Find the line with "Lancer le projet" in the entries below, then reproduce it and every line after it down to and including the line with "These are not", exactly.

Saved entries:
▬▬▬▬▬▬▬▬▬▬
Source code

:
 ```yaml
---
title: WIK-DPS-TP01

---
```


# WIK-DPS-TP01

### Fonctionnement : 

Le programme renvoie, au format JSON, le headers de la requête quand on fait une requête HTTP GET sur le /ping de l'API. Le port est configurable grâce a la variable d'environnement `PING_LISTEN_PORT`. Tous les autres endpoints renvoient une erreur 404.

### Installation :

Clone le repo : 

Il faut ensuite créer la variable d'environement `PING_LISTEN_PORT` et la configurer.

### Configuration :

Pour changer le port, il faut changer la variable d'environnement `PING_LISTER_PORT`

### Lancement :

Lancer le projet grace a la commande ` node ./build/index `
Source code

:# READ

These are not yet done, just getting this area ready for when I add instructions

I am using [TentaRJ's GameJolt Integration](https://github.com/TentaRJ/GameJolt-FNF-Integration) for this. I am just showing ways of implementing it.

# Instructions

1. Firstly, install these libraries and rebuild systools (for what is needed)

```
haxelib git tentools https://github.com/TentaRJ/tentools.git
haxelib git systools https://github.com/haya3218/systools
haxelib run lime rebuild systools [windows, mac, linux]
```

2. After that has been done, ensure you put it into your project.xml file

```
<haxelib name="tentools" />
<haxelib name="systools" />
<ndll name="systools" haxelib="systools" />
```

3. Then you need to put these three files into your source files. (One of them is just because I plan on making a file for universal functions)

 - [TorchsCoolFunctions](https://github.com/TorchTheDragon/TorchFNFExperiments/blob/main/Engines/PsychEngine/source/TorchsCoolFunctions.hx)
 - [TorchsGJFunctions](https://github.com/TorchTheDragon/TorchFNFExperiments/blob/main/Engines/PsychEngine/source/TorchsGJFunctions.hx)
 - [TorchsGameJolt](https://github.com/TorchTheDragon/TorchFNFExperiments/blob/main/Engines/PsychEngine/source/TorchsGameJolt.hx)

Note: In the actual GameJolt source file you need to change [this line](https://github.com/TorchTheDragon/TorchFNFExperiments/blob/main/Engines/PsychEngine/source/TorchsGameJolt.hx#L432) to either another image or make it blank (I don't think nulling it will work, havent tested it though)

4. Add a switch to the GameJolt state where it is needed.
▬▬▬▬▬▬▬▬▬▬
**Your solution**
Lancer le projet grace a la commande ` node ./build/index `
Source code

:# READ

These are not yet done, just getting this area ready for when I add instructions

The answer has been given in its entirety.